Task details >>
Among the entries, find each line that includes the string "busywait" and list it.

Information provided >>
>>

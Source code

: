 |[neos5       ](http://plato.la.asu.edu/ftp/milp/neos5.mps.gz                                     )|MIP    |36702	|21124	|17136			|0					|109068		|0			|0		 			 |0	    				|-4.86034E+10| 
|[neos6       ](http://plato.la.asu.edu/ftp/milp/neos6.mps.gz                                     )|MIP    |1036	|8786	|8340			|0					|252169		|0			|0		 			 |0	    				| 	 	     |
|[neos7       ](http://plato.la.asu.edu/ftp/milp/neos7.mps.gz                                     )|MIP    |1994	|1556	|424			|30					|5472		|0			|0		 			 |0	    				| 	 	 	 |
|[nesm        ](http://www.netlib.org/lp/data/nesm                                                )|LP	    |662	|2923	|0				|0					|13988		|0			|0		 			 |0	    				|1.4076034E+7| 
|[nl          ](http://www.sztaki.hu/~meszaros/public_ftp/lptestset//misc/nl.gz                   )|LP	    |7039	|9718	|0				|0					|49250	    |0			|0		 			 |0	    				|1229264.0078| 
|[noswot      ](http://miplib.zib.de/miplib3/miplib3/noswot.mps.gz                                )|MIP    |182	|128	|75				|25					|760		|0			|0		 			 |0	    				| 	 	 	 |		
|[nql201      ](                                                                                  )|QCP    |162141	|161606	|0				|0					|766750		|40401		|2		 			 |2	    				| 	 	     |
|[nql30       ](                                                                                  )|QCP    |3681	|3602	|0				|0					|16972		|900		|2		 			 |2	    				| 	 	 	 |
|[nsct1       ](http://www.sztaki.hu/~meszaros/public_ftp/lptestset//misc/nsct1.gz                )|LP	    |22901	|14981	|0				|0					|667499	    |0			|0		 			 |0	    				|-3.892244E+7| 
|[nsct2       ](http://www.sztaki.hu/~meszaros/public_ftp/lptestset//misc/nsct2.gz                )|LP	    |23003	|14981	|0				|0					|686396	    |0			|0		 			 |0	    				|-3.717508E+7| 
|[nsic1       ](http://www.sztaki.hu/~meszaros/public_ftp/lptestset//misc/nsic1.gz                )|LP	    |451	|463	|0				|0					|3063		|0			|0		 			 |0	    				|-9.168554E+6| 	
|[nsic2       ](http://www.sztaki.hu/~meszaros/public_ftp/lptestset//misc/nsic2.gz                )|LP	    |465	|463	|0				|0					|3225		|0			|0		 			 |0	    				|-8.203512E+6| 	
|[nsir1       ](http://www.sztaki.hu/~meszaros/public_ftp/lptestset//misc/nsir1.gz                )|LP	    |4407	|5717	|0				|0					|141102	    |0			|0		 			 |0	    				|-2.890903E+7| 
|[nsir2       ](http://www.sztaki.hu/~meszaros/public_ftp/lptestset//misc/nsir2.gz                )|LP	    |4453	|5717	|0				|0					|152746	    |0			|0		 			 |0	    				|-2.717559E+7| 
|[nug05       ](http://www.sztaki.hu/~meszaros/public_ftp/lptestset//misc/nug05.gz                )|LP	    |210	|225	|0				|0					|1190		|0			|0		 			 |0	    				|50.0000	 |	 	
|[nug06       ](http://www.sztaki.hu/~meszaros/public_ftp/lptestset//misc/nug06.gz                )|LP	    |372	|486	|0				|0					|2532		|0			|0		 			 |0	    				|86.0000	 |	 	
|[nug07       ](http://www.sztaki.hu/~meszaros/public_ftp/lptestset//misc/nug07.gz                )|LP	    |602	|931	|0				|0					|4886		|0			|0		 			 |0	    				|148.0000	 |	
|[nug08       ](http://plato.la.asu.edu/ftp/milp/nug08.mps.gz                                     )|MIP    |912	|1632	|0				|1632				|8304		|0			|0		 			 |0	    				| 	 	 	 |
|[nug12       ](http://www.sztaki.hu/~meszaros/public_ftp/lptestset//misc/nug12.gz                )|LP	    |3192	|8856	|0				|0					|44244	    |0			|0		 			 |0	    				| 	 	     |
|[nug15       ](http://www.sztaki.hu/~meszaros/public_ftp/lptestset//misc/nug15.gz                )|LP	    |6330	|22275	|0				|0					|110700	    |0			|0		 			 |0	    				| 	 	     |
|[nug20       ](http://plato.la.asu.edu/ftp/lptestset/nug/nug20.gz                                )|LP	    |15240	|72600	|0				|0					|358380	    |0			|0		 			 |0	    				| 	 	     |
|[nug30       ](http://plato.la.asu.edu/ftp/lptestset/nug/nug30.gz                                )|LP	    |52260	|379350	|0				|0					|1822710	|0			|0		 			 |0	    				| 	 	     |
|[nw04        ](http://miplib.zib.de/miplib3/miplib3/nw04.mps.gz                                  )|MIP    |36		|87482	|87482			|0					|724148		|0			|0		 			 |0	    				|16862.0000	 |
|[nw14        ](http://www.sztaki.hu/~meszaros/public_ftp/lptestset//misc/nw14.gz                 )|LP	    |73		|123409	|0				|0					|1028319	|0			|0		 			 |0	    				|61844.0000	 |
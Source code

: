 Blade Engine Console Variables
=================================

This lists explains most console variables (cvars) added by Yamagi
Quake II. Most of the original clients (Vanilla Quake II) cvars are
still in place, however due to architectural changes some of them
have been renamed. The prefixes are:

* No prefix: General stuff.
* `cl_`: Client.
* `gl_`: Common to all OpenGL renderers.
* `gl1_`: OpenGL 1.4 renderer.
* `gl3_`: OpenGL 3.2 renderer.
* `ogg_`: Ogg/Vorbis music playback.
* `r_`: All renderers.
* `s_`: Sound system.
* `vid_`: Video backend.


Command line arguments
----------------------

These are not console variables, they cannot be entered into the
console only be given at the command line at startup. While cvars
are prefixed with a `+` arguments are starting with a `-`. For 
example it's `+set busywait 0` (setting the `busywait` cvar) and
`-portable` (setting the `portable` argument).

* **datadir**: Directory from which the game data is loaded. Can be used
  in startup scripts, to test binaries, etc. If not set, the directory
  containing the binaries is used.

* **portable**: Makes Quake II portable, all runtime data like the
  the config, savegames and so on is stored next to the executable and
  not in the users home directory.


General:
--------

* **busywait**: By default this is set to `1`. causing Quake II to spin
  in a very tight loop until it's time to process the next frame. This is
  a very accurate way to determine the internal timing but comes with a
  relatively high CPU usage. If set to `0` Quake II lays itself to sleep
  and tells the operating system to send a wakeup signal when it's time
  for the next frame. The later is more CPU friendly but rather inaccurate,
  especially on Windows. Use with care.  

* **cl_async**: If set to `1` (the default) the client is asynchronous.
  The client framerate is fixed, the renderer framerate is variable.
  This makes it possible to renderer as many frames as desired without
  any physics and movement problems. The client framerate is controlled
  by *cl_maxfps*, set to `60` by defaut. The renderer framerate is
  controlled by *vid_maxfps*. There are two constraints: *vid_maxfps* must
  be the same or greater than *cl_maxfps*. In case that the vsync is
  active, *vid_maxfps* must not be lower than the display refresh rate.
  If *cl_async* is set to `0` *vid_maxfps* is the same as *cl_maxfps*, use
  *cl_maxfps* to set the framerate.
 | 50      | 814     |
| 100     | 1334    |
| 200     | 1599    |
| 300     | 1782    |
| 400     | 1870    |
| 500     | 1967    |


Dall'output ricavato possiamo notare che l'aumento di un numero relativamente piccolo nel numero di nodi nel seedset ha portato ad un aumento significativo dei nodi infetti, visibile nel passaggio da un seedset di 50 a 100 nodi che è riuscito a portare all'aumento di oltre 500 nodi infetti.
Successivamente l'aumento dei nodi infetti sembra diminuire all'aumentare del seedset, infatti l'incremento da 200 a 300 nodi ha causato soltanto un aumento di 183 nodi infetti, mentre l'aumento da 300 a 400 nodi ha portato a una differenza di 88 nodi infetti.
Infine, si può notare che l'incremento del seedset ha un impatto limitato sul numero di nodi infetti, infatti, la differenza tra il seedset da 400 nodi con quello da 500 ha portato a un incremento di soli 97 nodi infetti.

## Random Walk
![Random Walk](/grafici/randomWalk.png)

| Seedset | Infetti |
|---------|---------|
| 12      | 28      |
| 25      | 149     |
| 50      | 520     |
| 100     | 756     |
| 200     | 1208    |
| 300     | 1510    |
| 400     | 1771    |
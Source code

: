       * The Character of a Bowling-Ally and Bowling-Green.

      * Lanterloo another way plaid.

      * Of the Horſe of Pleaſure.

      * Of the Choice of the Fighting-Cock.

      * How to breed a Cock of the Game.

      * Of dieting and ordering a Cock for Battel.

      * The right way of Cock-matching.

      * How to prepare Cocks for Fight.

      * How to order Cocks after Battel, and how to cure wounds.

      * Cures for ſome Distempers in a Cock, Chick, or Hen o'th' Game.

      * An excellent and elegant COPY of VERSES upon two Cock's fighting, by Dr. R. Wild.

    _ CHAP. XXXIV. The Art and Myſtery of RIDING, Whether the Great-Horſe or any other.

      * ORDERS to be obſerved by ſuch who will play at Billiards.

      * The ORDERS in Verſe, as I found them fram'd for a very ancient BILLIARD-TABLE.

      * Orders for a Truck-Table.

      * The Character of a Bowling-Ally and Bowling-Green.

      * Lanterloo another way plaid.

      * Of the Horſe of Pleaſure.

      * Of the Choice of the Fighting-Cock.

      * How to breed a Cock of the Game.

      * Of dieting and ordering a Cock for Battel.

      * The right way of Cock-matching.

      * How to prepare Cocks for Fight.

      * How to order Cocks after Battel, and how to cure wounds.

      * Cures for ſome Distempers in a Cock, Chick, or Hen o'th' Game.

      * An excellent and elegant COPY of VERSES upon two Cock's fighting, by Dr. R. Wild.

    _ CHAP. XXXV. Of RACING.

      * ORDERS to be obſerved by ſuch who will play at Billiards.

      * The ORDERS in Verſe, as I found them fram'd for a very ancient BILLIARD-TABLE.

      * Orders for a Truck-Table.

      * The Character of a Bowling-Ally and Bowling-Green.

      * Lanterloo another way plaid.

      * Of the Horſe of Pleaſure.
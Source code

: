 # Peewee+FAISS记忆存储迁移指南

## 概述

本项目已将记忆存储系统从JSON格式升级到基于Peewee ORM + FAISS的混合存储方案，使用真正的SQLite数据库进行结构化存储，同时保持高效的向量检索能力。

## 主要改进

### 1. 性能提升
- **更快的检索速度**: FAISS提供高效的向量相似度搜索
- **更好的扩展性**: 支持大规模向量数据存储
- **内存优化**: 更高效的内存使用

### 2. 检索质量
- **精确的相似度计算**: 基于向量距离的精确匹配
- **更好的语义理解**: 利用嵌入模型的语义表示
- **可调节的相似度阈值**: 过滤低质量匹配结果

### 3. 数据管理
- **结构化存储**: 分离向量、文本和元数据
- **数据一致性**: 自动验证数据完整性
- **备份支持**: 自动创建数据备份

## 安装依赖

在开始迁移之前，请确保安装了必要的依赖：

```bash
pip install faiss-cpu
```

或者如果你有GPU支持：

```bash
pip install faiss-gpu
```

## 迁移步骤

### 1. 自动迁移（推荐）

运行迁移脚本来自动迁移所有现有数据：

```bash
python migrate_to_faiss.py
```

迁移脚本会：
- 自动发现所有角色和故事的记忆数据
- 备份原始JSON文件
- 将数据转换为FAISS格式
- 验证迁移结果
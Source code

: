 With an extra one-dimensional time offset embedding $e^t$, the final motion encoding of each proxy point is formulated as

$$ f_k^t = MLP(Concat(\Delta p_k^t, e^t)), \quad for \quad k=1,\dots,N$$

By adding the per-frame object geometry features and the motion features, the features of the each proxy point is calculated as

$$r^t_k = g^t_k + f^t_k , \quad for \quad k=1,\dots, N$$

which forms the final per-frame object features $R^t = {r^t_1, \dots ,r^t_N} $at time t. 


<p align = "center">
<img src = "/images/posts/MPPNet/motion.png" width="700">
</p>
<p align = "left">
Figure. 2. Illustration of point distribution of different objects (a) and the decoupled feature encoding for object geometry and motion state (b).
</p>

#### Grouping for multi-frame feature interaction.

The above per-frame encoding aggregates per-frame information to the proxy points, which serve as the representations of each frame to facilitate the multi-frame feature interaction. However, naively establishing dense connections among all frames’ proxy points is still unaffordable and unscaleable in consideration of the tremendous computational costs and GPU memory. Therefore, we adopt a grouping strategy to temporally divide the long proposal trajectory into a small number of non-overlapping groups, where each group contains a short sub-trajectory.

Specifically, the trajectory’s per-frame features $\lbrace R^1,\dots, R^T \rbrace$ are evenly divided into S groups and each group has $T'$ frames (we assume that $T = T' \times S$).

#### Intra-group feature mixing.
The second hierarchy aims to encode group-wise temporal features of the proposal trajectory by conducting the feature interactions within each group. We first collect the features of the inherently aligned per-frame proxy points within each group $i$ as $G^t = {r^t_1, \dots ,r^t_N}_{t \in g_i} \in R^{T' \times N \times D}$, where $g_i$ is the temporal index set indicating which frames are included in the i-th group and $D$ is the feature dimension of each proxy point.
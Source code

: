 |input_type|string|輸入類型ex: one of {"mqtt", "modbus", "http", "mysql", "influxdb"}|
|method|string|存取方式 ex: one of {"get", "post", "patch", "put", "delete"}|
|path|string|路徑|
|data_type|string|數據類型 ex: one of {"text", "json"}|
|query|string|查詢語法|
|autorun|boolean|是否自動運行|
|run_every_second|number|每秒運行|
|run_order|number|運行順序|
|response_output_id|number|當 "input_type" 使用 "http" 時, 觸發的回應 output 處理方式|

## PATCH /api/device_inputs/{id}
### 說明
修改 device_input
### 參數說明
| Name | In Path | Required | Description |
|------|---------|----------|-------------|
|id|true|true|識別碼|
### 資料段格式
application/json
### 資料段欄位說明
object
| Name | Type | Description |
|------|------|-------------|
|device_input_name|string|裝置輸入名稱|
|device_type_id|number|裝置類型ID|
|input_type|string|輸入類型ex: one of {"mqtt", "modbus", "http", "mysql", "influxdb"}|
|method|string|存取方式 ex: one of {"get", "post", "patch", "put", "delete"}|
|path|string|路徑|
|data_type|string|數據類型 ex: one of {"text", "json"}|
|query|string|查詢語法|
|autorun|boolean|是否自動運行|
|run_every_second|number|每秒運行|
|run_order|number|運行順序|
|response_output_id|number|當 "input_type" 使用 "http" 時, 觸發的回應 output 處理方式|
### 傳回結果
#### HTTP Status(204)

<<

Final answer >>
example it's `+set busywait 0` (setting the `busywait` cvar) and
* **busywait**: By default this is set to `1`. causing Quake II to spin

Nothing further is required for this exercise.